Uma possibilidade seria uma ação unilateral dos EUA para enfraquecer o dólar. Uma opção aqui seria o aperto fiscal combinado com uma flexibilização monetária. Mas isso atrapalharia o desejo de Trump de estender seus cortes de impostos de 2017. Outra possibilidade seria forçar o Federal Reserve a depreciar o dólar. Mas isso poderia ter efeitos devastadores sobre a inflação e o dólar, como aconteceu nos anos 1970.

Outra possibilidade seria apenas tarifas. Mas, tudo o mais constante, isso levaria à valorização do dólar, o que prejudicaria o setor de exportação dos EUA. Portanto, Miran sugere que as tarifas também devem ser usadas como uma arma na negociação de um acordo global ou, se necessário, complementadas por tal acordo.

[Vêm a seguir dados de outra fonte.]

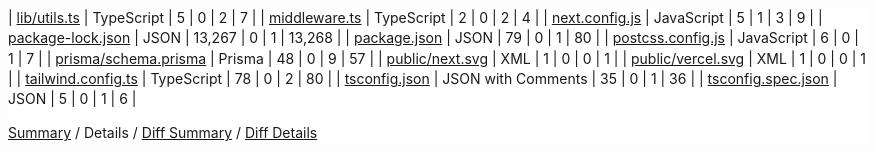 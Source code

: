 | [lib/utils.ts](/lib/utils.ts) | TypeScript | 5 | 0 | 2 | 7 |
| [middleware.ts](/middleware.ts) | TypeScript | 2 | 0 | 2 | 4 |
| [next.config.js](/next.config.js) | JavaScript | 5 | 1 | 3 | 9 |
| [package-lock.json](/package-lock.json) | JSON | 13,267 | 0 | 1 | 13,268 |
| [package.json](/package.json) | JSON | 79 | 0 | 1 | 80 |
| [postcss.config.js](/postcss.config.js) | JavaScript | 6 | 0 | 1 | 7 |
| [prisma/schema.prisma](/prisma/schema.prisma) | Prisma | 48 | 0 | 9 | 57 |
| [public/next.svg](/public/next.svg) | XML | 1 | 0 | 0 | 1 |
| [public/vercel.svg](/public/vercel.svg) | XML | 1 | 0 | 0 | 1 |
| [tailwind.config.ts](/tailwind.config.ts) | TypeScript | 78 | 0 | 2 | 80 |
| [tsconfig.json](/tsconfig.json) | JSON with Comments | 35 | 0 | 1 | 36 |
| [tsconfig.spec.json](/tsconfig.spec.json) | JSON | 5 | 0 | 1 | 6 |

[Summary](results.md) / Details / [Diff Summary](diff.md) / [Diff Details](diff-details.md)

Assim, o objetivo de um setor manufatureiro mais forte, a ser alcançado por uma combinação de tarifas e um dólar fraco, requer cooperação global. Minha colega, Gillian Tett, descreveu possíveis detalhes de um tal "Acordo de Mar-a-Lago".

Ele tem dois aspectos principais. O aspecto econômico é liberar as restrições discutidas acima. A maneira de fazer isso, sugere Miran, é transformar o empréstimo de curto prazo em empréstimo de ultra longo prazo, "persuadindo" os detentores estrangeiros a converter seus ativos em títulos perpétuos em dólares. Isso permitiria aos EUA maior espaço para perseguir sua combinação desejada de política fiscal e monetária frouxa. O aspecto político é apontar que aceitar tal acordo seria o preço para ser visto como um amigo. Caso contrário, um país seria visto como um inimigo ou, na melhor das hipóteses, flutuando entre os dois. Em um sentido preciso, isso pode ser visto como um "esquema de proteção".

Essa proposta levanta quatro questões.

A primeira é se a análise de Miran sobre os vínculos entre o papel do dólar como moeda de reserva, o déficit crônico em conta corrente dos EUA e a fraqueza do emprego e da produção manufatureira está correta. É preciso duvidar, porque os EUA estão longe de ser o único país de alta renda com quedas nas participações de emprego na manufatura.

A segunda é se o novo acordo monetário proposto permitiria, de fato, que os EUA combinassem a emissão de uma moeda de reserva com seus objetivos setoriais melhor do que qualquer alternativa plausível.

A terceira é se há alguma probabilidade de acordo com Trump sobre o complexo conjunto de objetivos e instrumentos nesta proposta.

Uma última questão é se Trump é capaz de manter qualquer acordo que tenha alcançado. Afinal, ele abandonou a Ucrânia, colocou o compromisso com a Otan em dúvida e lançou um ataque ao Canadá.

Os dois últimos pontos são evidentemente os mais importantes. Esta administração é capaz de fazer um acordo em que qualquer pessoa ou país sano confiaria? Acho que não. No entanto, a análise dos aspectos econômicos também é importante. Planejo examiná-los na próxima semana.